START DATA TO USE

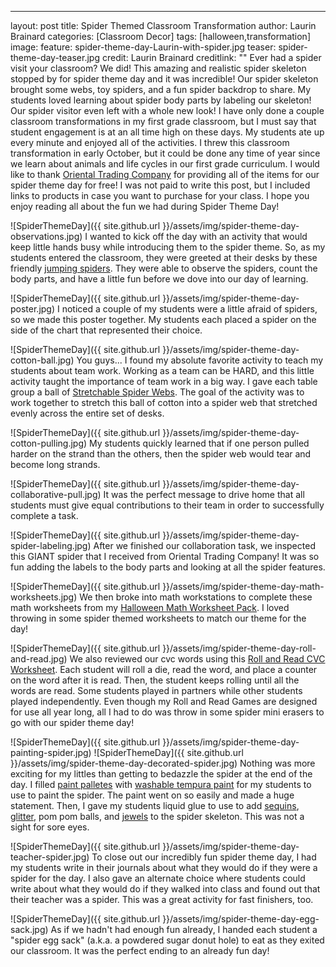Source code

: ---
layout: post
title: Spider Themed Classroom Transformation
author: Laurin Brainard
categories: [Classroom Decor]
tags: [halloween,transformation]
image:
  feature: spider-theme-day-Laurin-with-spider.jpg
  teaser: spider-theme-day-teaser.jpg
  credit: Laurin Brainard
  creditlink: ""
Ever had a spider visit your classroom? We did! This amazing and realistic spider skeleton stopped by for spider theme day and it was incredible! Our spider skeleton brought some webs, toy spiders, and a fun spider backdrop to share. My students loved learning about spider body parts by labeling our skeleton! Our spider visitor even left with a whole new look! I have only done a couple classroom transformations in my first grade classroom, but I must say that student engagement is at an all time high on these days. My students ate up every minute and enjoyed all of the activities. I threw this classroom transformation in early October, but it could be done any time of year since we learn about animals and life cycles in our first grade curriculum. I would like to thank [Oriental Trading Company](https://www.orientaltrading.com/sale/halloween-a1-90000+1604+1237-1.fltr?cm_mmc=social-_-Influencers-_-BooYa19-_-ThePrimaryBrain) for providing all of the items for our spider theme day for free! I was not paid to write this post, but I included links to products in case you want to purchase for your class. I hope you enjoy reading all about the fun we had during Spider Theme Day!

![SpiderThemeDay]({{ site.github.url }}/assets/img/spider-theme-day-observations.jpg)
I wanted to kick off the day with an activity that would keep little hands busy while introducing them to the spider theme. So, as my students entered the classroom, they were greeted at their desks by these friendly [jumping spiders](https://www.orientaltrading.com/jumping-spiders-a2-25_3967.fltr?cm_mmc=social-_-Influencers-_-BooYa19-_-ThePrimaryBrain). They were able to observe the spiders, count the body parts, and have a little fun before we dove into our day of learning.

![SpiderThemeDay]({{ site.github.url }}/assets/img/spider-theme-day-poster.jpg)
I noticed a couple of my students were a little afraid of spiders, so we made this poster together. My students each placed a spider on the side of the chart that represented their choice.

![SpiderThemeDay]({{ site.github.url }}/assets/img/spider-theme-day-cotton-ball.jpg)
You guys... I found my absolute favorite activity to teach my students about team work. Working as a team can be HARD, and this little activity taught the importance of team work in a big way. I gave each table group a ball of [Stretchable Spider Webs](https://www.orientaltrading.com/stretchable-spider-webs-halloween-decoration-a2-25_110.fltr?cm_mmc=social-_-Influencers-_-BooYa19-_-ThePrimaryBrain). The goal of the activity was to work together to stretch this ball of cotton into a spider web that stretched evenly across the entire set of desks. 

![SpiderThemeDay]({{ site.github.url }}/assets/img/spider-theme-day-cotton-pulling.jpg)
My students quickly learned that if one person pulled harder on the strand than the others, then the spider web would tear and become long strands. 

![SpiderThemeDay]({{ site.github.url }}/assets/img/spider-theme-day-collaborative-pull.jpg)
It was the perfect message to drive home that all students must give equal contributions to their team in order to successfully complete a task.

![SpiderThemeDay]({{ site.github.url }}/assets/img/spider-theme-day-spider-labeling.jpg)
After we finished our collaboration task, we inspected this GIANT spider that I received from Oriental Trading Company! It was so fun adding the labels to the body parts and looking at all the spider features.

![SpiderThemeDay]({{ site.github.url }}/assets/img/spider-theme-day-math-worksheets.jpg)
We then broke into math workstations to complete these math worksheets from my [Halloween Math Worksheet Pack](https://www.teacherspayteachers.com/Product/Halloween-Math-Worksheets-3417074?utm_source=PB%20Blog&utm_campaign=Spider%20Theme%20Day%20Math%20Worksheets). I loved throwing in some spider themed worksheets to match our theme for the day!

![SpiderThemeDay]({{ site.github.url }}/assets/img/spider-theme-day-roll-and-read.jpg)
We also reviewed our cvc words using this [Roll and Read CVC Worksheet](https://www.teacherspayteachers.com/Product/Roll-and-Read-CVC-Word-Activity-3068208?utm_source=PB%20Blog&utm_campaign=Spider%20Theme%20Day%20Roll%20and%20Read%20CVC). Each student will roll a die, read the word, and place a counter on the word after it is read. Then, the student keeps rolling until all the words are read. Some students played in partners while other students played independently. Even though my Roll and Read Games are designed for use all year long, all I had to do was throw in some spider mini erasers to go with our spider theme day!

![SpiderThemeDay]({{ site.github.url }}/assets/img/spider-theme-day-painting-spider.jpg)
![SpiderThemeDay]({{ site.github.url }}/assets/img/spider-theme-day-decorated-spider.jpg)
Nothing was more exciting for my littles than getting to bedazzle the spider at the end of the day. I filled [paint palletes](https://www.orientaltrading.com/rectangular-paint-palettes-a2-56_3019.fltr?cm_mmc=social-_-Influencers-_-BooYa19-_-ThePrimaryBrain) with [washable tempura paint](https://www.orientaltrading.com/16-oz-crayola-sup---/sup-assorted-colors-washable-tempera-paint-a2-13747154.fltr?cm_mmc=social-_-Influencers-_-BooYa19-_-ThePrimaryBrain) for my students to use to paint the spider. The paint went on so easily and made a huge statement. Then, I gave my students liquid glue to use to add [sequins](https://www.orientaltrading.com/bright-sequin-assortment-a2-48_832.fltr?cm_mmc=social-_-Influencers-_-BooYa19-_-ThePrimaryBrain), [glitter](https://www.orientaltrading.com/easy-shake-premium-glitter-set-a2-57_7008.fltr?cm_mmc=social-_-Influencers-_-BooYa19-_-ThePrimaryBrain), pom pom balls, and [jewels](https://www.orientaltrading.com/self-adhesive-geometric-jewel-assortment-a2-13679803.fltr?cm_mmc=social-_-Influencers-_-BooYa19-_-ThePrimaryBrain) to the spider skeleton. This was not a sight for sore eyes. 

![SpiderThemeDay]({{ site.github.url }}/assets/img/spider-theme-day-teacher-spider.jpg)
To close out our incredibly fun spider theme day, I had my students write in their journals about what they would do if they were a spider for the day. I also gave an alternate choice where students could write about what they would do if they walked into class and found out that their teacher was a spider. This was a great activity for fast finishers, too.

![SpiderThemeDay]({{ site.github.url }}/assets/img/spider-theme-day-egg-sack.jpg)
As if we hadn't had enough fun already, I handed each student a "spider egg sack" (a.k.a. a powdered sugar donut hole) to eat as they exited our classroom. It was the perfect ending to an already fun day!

END DATA TO USE

[PROMPT]:
Which lines in the data above hold the string "from"? Show each one.

[OUTPUT OF THE EXERCISE]:
After we finished our collaboration task, we inspected this GIANT spider that I received from Oriental Trading Company! It was so fun adding the labels to the body parts and looking at all the spider features.
We then broke into math workstations to complete these math worksheets from my [Halloween Math Worksheet Pack](https://www.teacherspayteachers.com/Product/Halloween-Math-Worksheets-3417074?utm_source=PB%20Blog&utm_campaign=Spider%20Theme%20Day%20Math%20Worksheets). I loved throwing in some spider themed worksheets to match our theme for the day!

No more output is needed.